AI Service

The Audra Flow AI Service is a multi-agent system powered by a Retrieval-Augmented Generation (RAG) pipeline. It provides intelligent, context-aware assistance across every phase of product development — from user research and specification authoring to technical architecture and delivery tracking.

Multi-Agent Architecture

Rather than relying on a single, general-purpose model, Audra Flow deploys four specialised AI agents. Each agent carries its own system prompt, domain context, and retrieval scope so that responses are consistently relevant to the task at hand.

UX Researcher

Analyses user interviews, survey data, and behavioural analytics to surface insights. The UX Researcher agent helps teams synthesise personas, journey maps, and usability findings without manually combing through raw data.

Product Owner

Assists with writing and refining product specifications, user stories, acceptance criteria, and release plans. It draws on your uploaded requirements documents and historical project artefacts to maintain consistency and traceability.

Architect

Focuses on technical specifications, service contracts, and system design decisions. The Architect agent can reference your existing architecture documents to recommend patterns that align with established standards.

Product Guru

A knowledge-base agent that answers questions about your product domain. It retrieves information from ingested documents — competitive analyses, market research, internal wikis — and delivers precise, citation-backed answers.

RAG Pipeline

Retrieval-Augmented Generation ensures that every AI response is grounded in your own data rather than relying solely on the foundation model's training corpus. The pipeline consists of four stages:

1. Document Ingestion

Upload documents through the API or the Audra Flow UI. Supported formats include PDF, Markdown, plain text, and common office documents. Each file is parsed, cleaned, and split into semantically meaningful chunks.

2. Embedding & Storage

Chunks are transformed into high-dimensional vector embeddings and stored directly in PostgreSQL using the pgvector extension. There is no separate vector database to provision or maintain — your relational data and vector data live side by side.

3. Retrieval

When a user sends a query, the system converts it into an embedding and performs a similarity search against the stored vectors. The most relevant chunks are retrieved, ranked, and passed to the generation step as additional context.

4. Generation

The retrieved context, the agent's system prompt, and the user's message are combined into a single prompt sent to the LLM. The model produces a response that is both informed by your proprietary data and constrained by the agent's domain instructions.

LLM Integration

Audra Flow integrates with leading large language model providers and is designed so that switching or adding providers requires minimal configuration changes.

Provider	Role	Model
OpenAI	Primary	GPT-4
DeepSeek	Fallback	DeepSeek Chat

If the primary provider is unavailable or rate-limited, the service automatically falls back to the secondary provider. This ensures high availability for AI-assisted workflows without manual intervention.

Prompt Management

Each agent's behaviour is governed by a structured prompt that includes:

System instructions — define the agent's role, tone, and output format.
Domain context — injected dynamically from the RAG retrieval step.
User message — the end-user's query or command.

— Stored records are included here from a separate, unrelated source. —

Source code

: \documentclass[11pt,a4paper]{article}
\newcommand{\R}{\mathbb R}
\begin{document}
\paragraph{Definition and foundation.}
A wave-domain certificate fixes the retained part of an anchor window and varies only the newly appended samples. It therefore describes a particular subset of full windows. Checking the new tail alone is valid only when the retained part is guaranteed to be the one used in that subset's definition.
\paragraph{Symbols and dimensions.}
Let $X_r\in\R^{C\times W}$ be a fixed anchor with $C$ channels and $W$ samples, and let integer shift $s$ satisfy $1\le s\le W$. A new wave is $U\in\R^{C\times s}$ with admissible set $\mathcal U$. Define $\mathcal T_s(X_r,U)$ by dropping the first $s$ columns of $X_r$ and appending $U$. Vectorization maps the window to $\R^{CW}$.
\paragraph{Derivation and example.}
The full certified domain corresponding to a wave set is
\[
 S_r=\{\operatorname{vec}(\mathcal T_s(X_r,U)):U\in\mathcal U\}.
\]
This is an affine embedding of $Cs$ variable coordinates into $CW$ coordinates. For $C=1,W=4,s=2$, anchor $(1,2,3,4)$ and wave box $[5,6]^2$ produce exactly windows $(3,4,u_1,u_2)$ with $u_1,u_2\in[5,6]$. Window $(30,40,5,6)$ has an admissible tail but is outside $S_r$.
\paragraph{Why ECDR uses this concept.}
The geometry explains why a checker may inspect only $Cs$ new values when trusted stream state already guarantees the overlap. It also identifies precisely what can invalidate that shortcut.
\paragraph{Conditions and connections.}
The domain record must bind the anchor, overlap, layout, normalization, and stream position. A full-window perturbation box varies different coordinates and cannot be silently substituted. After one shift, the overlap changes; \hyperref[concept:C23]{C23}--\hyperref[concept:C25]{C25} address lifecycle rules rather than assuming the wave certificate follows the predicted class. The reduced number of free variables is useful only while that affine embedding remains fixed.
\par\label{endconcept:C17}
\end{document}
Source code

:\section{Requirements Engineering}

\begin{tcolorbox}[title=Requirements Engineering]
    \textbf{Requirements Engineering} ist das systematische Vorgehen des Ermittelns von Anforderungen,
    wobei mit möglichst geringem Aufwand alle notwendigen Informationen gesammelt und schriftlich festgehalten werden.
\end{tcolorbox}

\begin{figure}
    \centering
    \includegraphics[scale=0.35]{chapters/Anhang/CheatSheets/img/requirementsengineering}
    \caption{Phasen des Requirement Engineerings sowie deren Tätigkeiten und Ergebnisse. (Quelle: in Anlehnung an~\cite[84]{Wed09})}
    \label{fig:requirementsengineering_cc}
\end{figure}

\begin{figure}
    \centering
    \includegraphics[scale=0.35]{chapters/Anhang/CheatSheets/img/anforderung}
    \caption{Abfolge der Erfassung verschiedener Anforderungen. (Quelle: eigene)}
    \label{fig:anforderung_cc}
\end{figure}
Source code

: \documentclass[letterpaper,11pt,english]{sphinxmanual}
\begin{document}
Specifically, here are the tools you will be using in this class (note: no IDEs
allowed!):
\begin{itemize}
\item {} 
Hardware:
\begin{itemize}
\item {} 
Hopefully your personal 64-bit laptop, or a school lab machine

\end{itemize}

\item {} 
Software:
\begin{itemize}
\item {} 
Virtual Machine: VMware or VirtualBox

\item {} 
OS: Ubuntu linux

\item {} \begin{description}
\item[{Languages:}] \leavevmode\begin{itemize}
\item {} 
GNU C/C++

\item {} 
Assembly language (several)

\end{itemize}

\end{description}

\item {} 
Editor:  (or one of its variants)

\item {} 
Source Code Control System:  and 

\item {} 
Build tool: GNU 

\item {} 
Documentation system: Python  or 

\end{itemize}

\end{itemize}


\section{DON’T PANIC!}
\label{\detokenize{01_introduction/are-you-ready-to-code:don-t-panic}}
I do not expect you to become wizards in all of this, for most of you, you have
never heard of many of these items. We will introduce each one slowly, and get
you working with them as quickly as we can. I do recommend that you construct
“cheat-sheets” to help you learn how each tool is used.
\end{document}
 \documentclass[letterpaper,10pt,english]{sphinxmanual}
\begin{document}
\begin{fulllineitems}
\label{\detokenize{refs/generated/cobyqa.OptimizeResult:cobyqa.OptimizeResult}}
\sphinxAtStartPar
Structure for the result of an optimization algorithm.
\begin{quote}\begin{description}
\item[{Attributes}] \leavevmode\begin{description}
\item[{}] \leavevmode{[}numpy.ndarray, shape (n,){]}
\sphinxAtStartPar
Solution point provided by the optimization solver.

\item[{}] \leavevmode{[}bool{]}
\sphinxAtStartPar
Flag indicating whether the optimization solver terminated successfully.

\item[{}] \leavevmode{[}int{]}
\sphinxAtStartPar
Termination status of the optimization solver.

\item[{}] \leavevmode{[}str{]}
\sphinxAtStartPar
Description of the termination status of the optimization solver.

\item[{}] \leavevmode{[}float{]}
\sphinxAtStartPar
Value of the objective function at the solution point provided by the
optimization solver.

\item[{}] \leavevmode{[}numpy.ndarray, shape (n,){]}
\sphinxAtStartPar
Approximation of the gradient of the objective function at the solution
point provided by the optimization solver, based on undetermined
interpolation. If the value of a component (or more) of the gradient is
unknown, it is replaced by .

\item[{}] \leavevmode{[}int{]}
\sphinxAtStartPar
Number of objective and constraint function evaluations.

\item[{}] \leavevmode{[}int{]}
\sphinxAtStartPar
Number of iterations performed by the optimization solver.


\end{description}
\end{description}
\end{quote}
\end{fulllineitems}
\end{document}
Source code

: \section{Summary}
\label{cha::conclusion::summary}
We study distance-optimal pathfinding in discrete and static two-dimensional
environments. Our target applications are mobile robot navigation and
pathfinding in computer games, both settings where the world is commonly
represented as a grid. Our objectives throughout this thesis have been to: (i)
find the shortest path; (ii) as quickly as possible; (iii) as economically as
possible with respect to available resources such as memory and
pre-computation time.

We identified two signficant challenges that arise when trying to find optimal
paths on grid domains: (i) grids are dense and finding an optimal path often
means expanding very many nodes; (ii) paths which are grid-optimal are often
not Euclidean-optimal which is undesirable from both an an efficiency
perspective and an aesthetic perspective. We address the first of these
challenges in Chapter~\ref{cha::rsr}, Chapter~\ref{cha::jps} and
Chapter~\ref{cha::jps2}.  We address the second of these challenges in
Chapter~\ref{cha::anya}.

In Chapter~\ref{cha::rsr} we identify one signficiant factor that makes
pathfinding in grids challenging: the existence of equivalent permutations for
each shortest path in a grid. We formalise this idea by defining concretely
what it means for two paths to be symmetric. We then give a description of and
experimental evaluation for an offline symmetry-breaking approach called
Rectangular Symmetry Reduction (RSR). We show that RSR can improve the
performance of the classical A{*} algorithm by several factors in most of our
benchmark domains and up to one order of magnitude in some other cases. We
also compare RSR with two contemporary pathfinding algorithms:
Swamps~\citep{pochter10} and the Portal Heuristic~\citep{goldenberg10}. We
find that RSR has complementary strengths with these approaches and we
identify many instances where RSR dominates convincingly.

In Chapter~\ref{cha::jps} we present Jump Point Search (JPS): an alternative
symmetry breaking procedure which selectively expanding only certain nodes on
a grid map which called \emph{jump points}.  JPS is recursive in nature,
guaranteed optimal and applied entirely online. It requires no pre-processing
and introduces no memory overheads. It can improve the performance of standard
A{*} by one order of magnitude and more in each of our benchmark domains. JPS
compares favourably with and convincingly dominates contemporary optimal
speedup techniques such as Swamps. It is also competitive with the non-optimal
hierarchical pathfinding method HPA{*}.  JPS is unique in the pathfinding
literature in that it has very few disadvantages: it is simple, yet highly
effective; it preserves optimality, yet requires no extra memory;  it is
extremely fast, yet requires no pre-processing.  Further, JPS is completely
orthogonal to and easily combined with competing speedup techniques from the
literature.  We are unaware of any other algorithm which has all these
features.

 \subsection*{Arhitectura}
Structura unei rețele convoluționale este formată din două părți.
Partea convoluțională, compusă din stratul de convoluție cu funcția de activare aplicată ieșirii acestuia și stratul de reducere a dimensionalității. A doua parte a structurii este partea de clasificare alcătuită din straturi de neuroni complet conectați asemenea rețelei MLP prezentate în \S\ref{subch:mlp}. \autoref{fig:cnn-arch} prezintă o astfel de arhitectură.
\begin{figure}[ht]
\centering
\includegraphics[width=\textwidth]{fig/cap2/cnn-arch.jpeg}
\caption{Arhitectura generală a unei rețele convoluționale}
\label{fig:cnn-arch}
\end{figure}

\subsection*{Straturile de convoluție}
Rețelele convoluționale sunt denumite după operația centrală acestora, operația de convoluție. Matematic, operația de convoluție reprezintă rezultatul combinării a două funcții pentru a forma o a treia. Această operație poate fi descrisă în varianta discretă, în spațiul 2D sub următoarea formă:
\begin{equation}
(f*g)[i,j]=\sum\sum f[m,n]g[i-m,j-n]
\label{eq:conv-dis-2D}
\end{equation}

System instructions are strictly separated from user input to mitigate prompt injection risks. Output validation ensures that responses conform to the requested format (JSON or Markdown) and never leak internal system instructions.

API Endpoints

The AI Service exposes a small, focused REST API built on FastAPI. All endpoints require authentication via a valid JWT token.

Method	Endpoint	Description
`GET`	`/health`	Service health check
`POST`	`/api/v1/chat`	Send a message to one of the AI agents and receive a streamed or synchronous response.
`POST`	`/api/v1/documents`	Upload documents for ingestion into the RAG pipeline.
`GET`	`/api/v1/agents`	List the available AI agents and their capabilities.

Technology Stack

Framework — FastAPI (Python) for high-performance async request handling.
Agent Orchestration — LangGraph for defining and executing multi-step agent workflows.
Vector Storage — PostgreSQL with the pgvector extension for embedding storage and similarity search.
Caching — Redis for session state and response caching.

Zero-Retention Policy: Customer data is never used to train public foundation models. RAG retrieval is strictly scoped to the authenticated user's project permissions, ensuring full context isolation between tenants.